Hauptfigur vs. Statist
Wenn ich den Entwurf richtig verstanden habe, hast Du vor das Abenteur mit vier Spielern zu spielen, von denen allerdings nur ein einziger in zu einem Vampir wird.
Hier könnte ich mir vorstellen, dass die anderen Spieler ein wenig enttäuscht sind, oder schlimmer noch sich ein wenig ungerecht behandelt fühlen.
Diese Gefahr sehe ich vor allem darin begründet, dass sich bei der zentralen Rolle des Vampircharaketers für die Handlung die anderen Spieler mit ihren SC bloß als Statisten und schmückendes Beiwerk für das Präludium des Vampirs fühlen könnten.
Technisches
Dringend im Vorfeld Gedanken machen würde ich mir bei dem gewählten Ansatz auf jeden Fall, wie Du dafür Sorge tragen kannst, dass sich alle Spieler am Spieltisch während des recht langen Vorlaufs gut unterhalten fühlen.
An jeder der z.T. recht langen Vorgeschichten nimmt nämlich immer nur ein Spieler aktiv teil. Sprich 75% der Spieler haben in dieser Zeit nichts anderes zu tun als Däumchen zu drehen und abzuwarten.
Das muss alles kein großer Beinbruch sein. Nur würde ich ganz dringend davon abraten die einzelnen Vorgeschichten, eine nach der anderen am Stück durchzuspielen.

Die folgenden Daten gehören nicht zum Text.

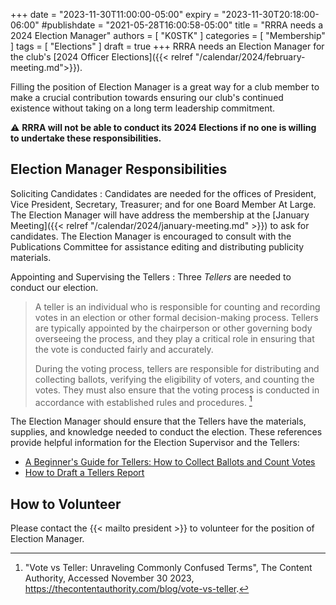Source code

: +++
date = "2023-11-30T11:00:00-05:00"
expiry = "2023-11-30T20:18:00-06:00"
#publishdate = "2021-05-28T16:00:58-05:00"
title = "RRRA needs a 2024 Election Manager"
authors = [ "K0STK" ]
categories = [ "Membership" ]
tags = [ "Elections" ]
draft = true
+++
RRRA needs an Election Manager for the club's
[2024 Officer Elections]({{< relref "/calendar/2024/february-meeting.md">}}).

Filling the position of Election Manager is a great way for a club
member to make a crucial contribution towards ensuring our club's
continued existence without taking on a long term leadership commitment.

:warning: **RRRA will not be able to conduct its 2024 Elections if no
one is willing to undertake these responsibilities.**
<!--more-->

## Election Manager Responsibilities 

Soliciting Candidates
: Candidates are needed for the offices of President, Vice President,
Secretary, Treasurer; and for one Board Member At Large. The Election
Manager will have address the membership at the
[January Meeting]({{< relref "/calendar/2024/january-meeting.md" >}})
to ask for candidates. The Election Manager is encouraged to consult
with the Publications Committee for assistance editing and distributing
publicity materials.

Appointing and Supervising the Tellers
: Three *Tellers* are needed to conduct our election.
>A teller is an individual who is responsible for counting and recording votes
>in an election or other formal decision-making process. Tellers are typically
>appointed by the chairperson or other governing body overseeing the process,
>and they play a critical role in ensuring that the vote is conducted fairly
>and accurately.
>
>During the voting process, tellers are responsible for distributing and
>collecting ballots, verifying the eligibility of voters, and counting the
>votes. They must also ensure that the voting process is conducted in
>accordance with established rules and procedures. [^1]

[^1]: "Vote vs Teller: Unraveling Commonly Confused Terms", The Content Authority, Accessed November 30 2023, https://thecontentauthority.com/blog/vote-vs-teller.

The Election Manager should ensure that the Tellers have the materials,
supplies, and knowledge needed to conduct the election. These references
provide helpful information for the Election Supervisor and the Tellers:

* [A Beginner's Guide for Tellers: How to Collect Ballots and Count Votes](https://civility.co/uncategorized/a-beginners-guide-for-tellers-how-to-collect-ballots-and-count-votes/)
* [How to Draft a Tellers Report](https://civility.co/uncategorized/how-to-draft-a-tellers-report/)

## How to Volunteer

Please contact the {{< mailto president >}} to volunteer for the position of
Election Manager.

Die Gefahr dass Spieler eins und zwei sich - weil ja jetzt erstmal die anderen dran sind zwischenzeitlich verdrücken, sich Spieler eins drei und vier während des Ausspielens der Vorgeschichte mit Spieler zwei ganz anderen Dingen als dem Spiel am Tisch widmen, etc. ist bei diesem Ansatz immens hoch und den Beteiligten wegen der gähnenden Langeweile für sie wohl auch nicht unbedingt zu verdenken.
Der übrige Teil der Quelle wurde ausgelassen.